While other brides were worry if they'd lost enough weight to fit into their dress or if everyone has RSVP'd, all I wanted for my wedding day was my hair. You can judge me as you wish at this seemingly shallow request,  but can you imagine what it feels like being terrified your wedding photos would be a lifelong reminder of the sickness that haunted me in that moment?  That every time I opened that album I would be heartbroken once more at the image of the person staring back at me. I felt it was trivial request for all that I had already endured and so I prayed every night that it wouldn't all go and then worried all day what I was going to do with what was left!

With all brides I have known since, I smile and feel the excitement and happiness of their big day for them but I envy the innocence and carefree fulfilment of preparing for their big day. I envy the trivial wedding woes of family disagreements and disorganised suit hire companies. It's something I never had and will never get back. I'll never forget back the fact my dress was 2 sizes too big as after the fluid drained away, you saw the true toll the illness and chemotherapy had taken on my body. I'll never forget that I never really had a proper hen weekend, that despite appearances I actually still felt pretty sick and shaky and was rattling with medication on our wedding day, then for our beautiful honeymoon we'd spent a twelve months paying for postponed in year that we perhaps deserved a holiday the most.

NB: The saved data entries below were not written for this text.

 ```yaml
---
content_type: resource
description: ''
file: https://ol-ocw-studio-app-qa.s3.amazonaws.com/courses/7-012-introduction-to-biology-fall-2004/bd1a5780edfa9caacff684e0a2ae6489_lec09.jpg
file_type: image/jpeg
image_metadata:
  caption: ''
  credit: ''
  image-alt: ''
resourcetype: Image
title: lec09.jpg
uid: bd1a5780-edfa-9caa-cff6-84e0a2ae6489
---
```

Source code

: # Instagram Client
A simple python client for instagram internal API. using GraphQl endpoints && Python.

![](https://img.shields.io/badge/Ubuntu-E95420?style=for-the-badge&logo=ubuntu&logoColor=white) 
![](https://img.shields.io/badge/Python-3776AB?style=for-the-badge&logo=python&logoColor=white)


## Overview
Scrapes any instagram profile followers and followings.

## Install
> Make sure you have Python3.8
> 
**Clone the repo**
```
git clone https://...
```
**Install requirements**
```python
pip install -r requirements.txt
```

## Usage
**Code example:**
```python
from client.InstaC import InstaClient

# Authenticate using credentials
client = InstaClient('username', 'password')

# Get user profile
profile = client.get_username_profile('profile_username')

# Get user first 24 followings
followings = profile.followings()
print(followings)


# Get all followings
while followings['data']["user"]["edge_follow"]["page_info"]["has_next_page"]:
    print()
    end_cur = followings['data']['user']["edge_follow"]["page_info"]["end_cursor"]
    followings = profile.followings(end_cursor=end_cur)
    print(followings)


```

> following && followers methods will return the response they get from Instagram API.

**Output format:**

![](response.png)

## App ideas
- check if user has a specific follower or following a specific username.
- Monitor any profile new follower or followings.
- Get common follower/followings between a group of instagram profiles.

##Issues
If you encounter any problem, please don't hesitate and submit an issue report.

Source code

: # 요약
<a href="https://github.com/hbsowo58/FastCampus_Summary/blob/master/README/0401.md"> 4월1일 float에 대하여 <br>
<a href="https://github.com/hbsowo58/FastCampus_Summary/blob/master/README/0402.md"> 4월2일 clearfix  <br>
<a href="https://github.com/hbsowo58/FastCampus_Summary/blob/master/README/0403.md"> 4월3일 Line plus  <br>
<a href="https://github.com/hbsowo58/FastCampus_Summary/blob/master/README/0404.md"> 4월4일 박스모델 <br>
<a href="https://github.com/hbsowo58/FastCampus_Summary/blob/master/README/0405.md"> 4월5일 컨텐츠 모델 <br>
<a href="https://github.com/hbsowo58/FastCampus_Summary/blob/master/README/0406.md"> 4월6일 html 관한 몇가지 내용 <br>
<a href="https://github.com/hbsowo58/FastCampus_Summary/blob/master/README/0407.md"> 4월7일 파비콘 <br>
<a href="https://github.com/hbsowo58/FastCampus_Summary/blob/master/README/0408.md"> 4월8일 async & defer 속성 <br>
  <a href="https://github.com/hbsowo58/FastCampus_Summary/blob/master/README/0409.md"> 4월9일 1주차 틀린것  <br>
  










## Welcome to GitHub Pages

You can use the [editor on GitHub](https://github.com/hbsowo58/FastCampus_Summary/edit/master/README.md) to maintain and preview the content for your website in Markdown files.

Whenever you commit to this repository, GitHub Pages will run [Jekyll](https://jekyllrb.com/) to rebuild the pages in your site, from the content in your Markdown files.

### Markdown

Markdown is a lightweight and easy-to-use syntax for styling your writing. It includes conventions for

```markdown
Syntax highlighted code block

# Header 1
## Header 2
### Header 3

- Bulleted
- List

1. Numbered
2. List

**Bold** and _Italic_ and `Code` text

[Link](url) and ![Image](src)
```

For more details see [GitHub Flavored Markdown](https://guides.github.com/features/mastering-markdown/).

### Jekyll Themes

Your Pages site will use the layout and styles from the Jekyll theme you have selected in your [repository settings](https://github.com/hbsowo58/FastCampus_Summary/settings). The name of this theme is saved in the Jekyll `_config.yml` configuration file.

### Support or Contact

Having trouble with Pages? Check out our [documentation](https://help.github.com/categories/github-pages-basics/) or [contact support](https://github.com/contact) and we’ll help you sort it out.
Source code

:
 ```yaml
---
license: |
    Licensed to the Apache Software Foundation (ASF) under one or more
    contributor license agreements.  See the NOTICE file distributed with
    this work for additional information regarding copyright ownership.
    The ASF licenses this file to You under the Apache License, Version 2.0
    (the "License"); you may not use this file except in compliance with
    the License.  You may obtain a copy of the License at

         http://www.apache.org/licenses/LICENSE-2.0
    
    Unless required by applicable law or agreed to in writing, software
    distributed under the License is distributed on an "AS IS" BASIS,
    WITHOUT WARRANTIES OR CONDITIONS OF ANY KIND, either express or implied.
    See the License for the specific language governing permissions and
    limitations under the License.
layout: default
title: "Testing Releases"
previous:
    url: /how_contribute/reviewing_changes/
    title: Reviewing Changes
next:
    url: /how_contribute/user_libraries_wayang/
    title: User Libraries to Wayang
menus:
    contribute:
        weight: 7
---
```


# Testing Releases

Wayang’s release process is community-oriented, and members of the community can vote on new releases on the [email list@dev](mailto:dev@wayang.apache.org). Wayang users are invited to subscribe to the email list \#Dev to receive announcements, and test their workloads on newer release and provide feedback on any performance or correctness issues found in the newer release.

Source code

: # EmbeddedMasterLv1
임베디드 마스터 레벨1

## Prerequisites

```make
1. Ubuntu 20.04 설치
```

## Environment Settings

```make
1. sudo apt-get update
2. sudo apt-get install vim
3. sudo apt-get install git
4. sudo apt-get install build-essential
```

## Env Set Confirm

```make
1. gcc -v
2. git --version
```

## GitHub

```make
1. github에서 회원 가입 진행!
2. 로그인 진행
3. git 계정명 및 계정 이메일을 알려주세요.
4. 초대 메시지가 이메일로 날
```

But never for one moment despite all my worries, fears, selfish anxieties and ambiguity about the wedding taking place, did I ever doubt I would make it to this day, that this would be the best and most happiest day of my life, that despite the far from fairy story embarkation of these would be nuptials,  we would have a storybook ending and I would marry this wonderful man.

Most know that this chapter of the story has a happy ending, that thanks to some very clever (expensive agh!!) hair extensions and hairdressing wizardry to hide the areas on my head feeling the cold breeze nor than others - nobody could tell I was having more issues than Wayne Rooney before his hair transplant.
But also thanks to some very clever doctors, I was alive and well.